## [Assigned task]
Extract precisely the lines of the entries below, from the first line through the line containing "copy support for".

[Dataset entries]
______________________________

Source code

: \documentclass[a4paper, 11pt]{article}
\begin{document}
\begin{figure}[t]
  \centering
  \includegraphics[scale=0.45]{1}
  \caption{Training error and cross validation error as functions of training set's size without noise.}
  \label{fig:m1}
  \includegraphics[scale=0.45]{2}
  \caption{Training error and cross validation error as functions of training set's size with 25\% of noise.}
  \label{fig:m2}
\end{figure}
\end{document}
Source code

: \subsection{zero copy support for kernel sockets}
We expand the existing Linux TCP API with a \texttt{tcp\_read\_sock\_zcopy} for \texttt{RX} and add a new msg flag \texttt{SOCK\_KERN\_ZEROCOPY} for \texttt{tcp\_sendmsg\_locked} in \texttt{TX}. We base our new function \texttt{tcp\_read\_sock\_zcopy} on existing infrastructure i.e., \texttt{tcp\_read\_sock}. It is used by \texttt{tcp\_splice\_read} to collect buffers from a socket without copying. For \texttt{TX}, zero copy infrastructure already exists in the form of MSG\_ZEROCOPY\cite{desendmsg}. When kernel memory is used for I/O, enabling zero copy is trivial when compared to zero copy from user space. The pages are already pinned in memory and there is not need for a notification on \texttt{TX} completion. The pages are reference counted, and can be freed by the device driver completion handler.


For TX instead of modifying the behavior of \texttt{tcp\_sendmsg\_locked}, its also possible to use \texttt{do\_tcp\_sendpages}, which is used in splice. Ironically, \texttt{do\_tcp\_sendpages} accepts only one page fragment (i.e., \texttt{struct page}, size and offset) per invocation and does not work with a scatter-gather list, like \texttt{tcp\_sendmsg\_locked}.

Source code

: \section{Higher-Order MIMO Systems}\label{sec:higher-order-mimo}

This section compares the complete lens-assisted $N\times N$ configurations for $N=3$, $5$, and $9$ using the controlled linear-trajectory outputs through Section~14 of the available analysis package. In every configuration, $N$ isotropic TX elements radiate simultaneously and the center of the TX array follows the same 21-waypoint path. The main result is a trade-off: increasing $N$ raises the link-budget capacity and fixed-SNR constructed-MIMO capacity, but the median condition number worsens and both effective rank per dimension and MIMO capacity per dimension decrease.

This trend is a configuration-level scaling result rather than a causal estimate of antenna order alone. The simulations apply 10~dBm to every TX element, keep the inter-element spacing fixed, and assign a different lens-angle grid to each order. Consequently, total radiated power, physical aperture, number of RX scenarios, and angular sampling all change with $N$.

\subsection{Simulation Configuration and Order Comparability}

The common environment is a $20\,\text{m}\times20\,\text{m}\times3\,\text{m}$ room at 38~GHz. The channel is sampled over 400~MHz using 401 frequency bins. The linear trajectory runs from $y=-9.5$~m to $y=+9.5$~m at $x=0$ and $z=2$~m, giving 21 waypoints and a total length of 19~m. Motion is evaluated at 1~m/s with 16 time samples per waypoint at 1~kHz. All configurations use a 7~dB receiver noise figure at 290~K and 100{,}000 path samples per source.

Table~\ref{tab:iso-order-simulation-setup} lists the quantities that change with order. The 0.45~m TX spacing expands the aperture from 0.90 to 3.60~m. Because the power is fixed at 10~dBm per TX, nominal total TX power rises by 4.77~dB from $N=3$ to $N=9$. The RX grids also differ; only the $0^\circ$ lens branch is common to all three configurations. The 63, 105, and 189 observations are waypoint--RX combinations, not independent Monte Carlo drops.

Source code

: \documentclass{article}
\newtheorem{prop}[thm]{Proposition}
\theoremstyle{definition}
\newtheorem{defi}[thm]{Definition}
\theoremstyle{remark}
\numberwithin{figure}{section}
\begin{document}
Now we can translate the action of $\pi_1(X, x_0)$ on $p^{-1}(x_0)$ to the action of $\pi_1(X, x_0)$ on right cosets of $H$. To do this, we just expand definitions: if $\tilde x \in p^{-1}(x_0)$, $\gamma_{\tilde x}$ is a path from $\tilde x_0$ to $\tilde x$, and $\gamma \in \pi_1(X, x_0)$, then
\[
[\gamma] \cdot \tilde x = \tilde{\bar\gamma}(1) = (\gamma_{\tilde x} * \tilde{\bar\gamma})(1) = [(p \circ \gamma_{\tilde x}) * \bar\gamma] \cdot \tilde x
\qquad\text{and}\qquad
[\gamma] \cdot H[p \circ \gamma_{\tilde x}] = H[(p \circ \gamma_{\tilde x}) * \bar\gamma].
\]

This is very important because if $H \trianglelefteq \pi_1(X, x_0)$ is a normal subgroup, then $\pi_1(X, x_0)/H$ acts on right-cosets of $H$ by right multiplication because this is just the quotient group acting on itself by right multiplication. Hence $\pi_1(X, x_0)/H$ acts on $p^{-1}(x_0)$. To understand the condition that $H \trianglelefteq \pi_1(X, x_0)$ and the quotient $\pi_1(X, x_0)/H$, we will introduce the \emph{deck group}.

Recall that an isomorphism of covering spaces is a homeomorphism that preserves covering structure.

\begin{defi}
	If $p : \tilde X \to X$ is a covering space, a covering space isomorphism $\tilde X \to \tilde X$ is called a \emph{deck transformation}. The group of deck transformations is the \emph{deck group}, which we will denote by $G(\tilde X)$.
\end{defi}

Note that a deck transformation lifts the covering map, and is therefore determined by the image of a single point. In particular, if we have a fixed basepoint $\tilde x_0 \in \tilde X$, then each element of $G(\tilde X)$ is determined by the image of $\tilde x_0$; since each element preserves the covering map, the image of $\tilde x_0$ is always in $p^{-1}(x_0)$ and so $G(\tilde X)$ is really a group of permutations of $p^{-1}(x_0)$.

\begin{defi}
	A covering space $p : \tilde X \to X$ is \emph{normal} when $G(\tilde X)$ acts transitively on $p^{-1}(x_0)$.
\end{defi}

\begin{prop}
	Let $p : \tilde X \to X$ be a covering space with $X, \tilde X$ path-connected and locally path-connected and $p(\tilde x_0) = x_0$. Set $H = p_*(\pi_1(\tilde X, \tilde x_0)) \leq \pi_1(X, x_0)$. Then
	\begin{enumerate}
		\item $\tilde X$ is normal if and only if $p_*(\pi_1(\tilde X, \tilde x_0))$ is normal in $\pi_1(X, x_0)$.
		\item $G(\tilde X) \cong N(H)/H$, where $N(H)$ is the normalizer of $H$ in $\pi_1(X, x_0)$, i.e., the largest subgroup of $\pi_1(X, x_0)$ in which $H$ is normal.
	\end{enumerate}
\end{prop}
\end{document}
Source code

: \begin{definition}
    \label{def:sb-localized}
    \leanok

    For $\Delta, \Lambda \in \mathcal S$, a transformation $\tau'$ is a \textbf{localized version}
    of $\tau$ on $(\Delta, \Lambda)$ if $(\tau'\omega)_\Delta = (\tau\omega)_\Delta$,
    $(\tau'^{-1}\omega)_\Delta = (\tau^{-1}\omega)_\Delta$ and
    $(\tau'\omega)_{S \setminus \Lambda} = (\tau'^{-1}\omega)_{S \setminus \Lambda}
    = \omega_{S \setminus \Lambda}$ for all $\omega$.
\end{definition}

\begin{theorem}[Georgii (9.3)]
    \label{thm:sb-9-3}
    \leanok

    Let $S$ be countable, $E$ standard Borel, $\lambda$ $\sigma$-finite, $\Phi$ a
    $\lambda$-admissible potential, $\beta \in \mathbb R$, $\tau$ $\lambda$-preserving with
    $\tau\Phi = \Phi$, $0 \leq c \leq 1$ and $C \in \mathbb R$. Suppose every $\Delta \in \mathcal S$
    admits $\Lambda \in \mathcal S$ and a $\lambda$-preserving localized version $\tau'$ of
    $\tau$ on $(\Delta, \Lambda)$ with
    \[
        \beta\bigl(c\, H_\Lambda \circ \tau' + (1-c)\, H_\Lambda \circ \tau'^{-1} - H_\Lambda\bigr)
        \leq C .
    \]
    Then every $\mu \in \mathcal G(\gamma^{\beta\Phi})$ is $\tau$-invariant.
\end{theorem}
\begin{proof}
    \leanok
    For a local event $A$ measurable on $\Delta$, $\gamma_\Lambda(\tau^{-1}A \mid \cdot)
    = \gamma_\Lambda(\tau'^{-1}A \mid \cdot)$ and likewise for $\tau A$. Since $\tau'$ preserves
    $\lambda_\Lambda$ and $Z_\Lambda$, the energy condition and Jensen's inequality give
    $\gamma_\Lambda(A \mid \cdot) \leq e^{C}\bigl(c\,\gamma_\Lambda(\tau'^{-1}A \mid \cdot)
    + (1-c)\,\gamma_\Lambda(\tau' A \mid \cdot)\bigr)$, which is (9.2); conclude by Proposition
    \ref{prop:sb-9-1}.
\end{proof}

______________________________

## [Task answer]
Source code

: \documentclass[a4paper, 11pt]{article}
\begin{document}
\begin{figure}[t]
  \centering
  \includegraphics[scale=0.45]{1}
  \caption{Training error and cross validation error as functions of training set's size without noise.}
  \label{fig:m1}
  \includegraphics[scale=0.45]{2}
  \caption{Training error and cross validation error as functions of training set's size with 25\% of noise.}
  \label{fig:m2}
\end{figure}
\end{document}
Source code

: \subsection{zero copy support for kernel sockets}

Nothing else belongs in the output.